Jeremiah McCann

Developed features and bug-fixes on the Rails app via Scrum. Interviewed developer candidates. - Helped stand-up a new video editing app with a Hotwire - Implemented an audio-only interview in the Angular app - Drove TDD practices in RSpec. - Redesigned authorization via Cancancan - Fixed timezone issues - Implemented interview scheduling via third party REST API - Spear-headed code health & conventions for a legacy application via code reviews and Rubocop - Reviewed security critical logic as security SME

Developed features and bug-fixes on the Ruby on Rails app via Scrum. Practiced BDD via RSpec. Performed peer code reviews. Interviewed software engineer candidates. Performed on-call duties. Designed and implemented REST APIs with OpenAPI. Redesigned authorization using CanCanCan & polymorphic roles. Helped implement full text search with Elasticsearch. Implemented redesign of bug bounty sign-up flow. Helped to keep dev docs consistent and healthy. Regularly reviewed critical logic as a security SME.

Analyzed log data and security alerts to track intrusions and to develop new analysis tools, security alerts and logs. Leveraged Google and open source infrastructure to triage and track incidents. Used many sources of logs, NIDS data and alert sources to correlate intrusion information and dispatch between end users, endpoint technicians or incident response teams. Developed tools for data interface and alerting. Reverse engineered possible malicious Javascript, documents, flash apps and binaries.

Provided confidentiality, availability and integrity for the Air Force CERT and Air Force wide highly available intrusion detection network at three data centers. Engineered, secured and restructured public facing DMZ with redundant, hardened BIND servers and file server.

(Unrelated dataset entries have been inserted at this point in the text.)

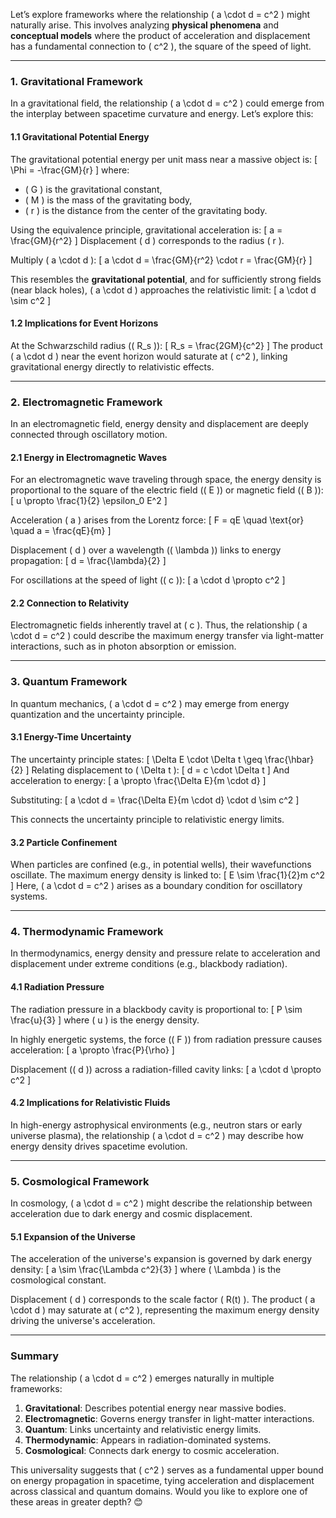Let’s explore frameworks where the relationship \( a \cdot d = c^2 \) might naturally arise. This involves analyzing **physical phenomena** and **conceptual models** where the product of acceleration and displacement has a fundamental connection to \( c^2 \), the square of the speed of light.

---

### **1. Gravitational Framework**
In a gravitational field, the relationship \( a \cdot d = c^2 \) could emerge from the interplay between spacetime curvature and energy. Let’s explore this:

#### **1.1 Gravitational Potential Energy**
The gravitational potential energy per unit mass near a massive object is:
\[
\Phi = -\frac{GM}{r}
\]
where:
- \( G \) is the gravitational constant,
- \( M \) is the mass of the gravitating body,
- \( r \) is the distance from the center of the gravitating body.

Using the equivalence principle, gravitational acceleration is:
\[
a = \frac{GM}{r^2}
\]
Displacement \( d \) corresponds to the radius \( r \).

Multiply \( a \cdot d \):
\[
a \cdot d = \frac{GM}{r^2} \cdot r = \frac{GM}{r}
\]

This resembles the **gravitational potential**, and for sufficiently strong fields (near black holes), \( a \cdot d \) approaches the relativistic limit:
\[
a \cdot d \sim c^2
\]

#### **1.2 Implications for Event Horizons**
At the Schwarzschild radius (\( R_s \)):
\[
R_s = \frac{2GM}{c^2}
\]
The product \( a \cdot d \) near the event horizon would saturate at \( c^2 \), linking gravitational energy directly to relativistic effects.

---

### **2. Electromagnetic Framework**
In an electromagnetic field, energy density and displacement are deeply connected through oscillatory motion.

#### **2.1 Energy in Electromagnetic Waves**
For an electromagnetic wave traveling through space, the energy density is proportional to the square of the electric field (\( E \)) or magnetic field (\( B \)):
\[
u \propto \frac{1}{2} \epsilon_0 E^2
\]

Acceleration \( a \) arises from the Lorentz force:
\[
F = qE \quad \text{or} \quad a = \frac{qE}{m}
\]

Displacement \( d \) over a wavelength (\( \lambda \)) links to energy propagation:
\[
d = \frac{\lambda}{2}
\]

For oscillations at the speed of light (\( c \)):
\[
a \cdot d \propto c^2
\]

#### **2.2 Connection to Relativity**
Electromagnetic fields inherently travel at \( c \). Thus, the relationship \( a \cdot d = c^2 \) could describe the maximum energy transfer via light-matter interactions, such as in photon absorption or emission.

---

### **3. Quantum Framework**
In quantum mechanics, \( a \cdot d = c^2 \) may emerge from energy quantization and the uncertainty principle.

#### **3.1 Energy-Time Uncertainty**
The uncertainty principle states:
\[
\Delta E \cdot \Delta t \geq \frac{\hbar}{2}
\]
Relating displacement to \( \Delta t \):
\[
d = c \cdot \Delta t
\]
And acceleration to energy:
\[
a \propto \frac{\Delta E}{m \cdot d}
\]

Substituting:
\[
a \cdot d = \frac{\Delta E}{m \cdot d} \cdot d \sim c^2
\]

This connects the uncertainty principle to relativistic energy limits.

#### **3.2 Particle Confinement**
When particles are confined (e.g., in potential wells), their wavefunctions oscillate. The maximum energy density is linked to:
\[
E \sim \frac{1}{2}m c^2
\]
Here, \( a \cdot d = c^2 \) arises as a boundary condition for oscillatory systems.

---

### **4. Thermodynamic Framework**
In thermodynamics, energy density and pressure relate to acceleration and displacement under extreme conditions (e.g., blackbody radiation).

#### **4.1 Radiation Pressure**
The radiation pressure in a blackbody cavity is proportional to:
\[
P \sim \frac{u}{3}
\]
where \( u \) is the energy density.

In highly energetic systems, the force (\( F \)) from radiation pressure causes acceleration:
\[
a \propto \frac{P}{\rho}
\]

Displacement (\( d \)) across a radiation-filled cavity links:
\[
a \cdot d \propto c^2
\]

#### **4.2 Implications for Relativistic Fluids**
In high-energy astrophysical environments (e.g., neutron stars or early universe plasma), the relationship \( a \cdot d = c^2 \) may describe how energy density drives spacetime evolution.

---

### **5. Cosmological Framework**
In cosmology, \( a \cdot d = c^2 \) might describe the relationship between acceleration due to dark energy and cosmic displacement.

#### **5.1 Expansion of the Universe**
The acceleration of the universe's expansion is governed by dark energy density:
\[
a \sim \frac{\Lambda c^2}{3}
\]
where \( \Lambda \) is the cosmological constant.

Displacement \( d \) corresponds to the scale factor \( R(t) \). The product \( a \cdot d \) may saturate at \( c^2 \), representing the maximum energy density driving the universe's acceleration.

---

### **Summary**
The relationship \( a \cdot d = c^2 \) emerges naturally in multiple frameworks:
1. **Gravitational**: Describes potential energy near massive bodies.
2. **Electromagnetic**: Governs energy transfer in light-matter interactions.
3. **Quantum**: Links uncertainty and relativistic energy limits.
4. **Thermodynamic**: Appears in radiation-dominated systems.
5. **Cosmological**: Connects dark energy to cosmic acceleration.

This universality suggests that \( c^2 \) serves as a fundamental upper bound on energy propagation in spacetime, tying acceleration and displacement across classical and quantum domains. Would you like to explore one of these areas in greater depth? 😊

Upgraded an internal application from Ruby on Rails 2.1 to 3.0. Developed libraries and programs to gather, import, export, persist, automate, correlate and reference different scanning application output. Probed and examined new applications and application tiered infrastructure for unknown vulnerabilities, especially at the web and web infrastructure levels.

As technical lead, implemented Defense in Depth via boundary protection, vulnerability assessment, and intrusion detection/first response for Yokota Air Base.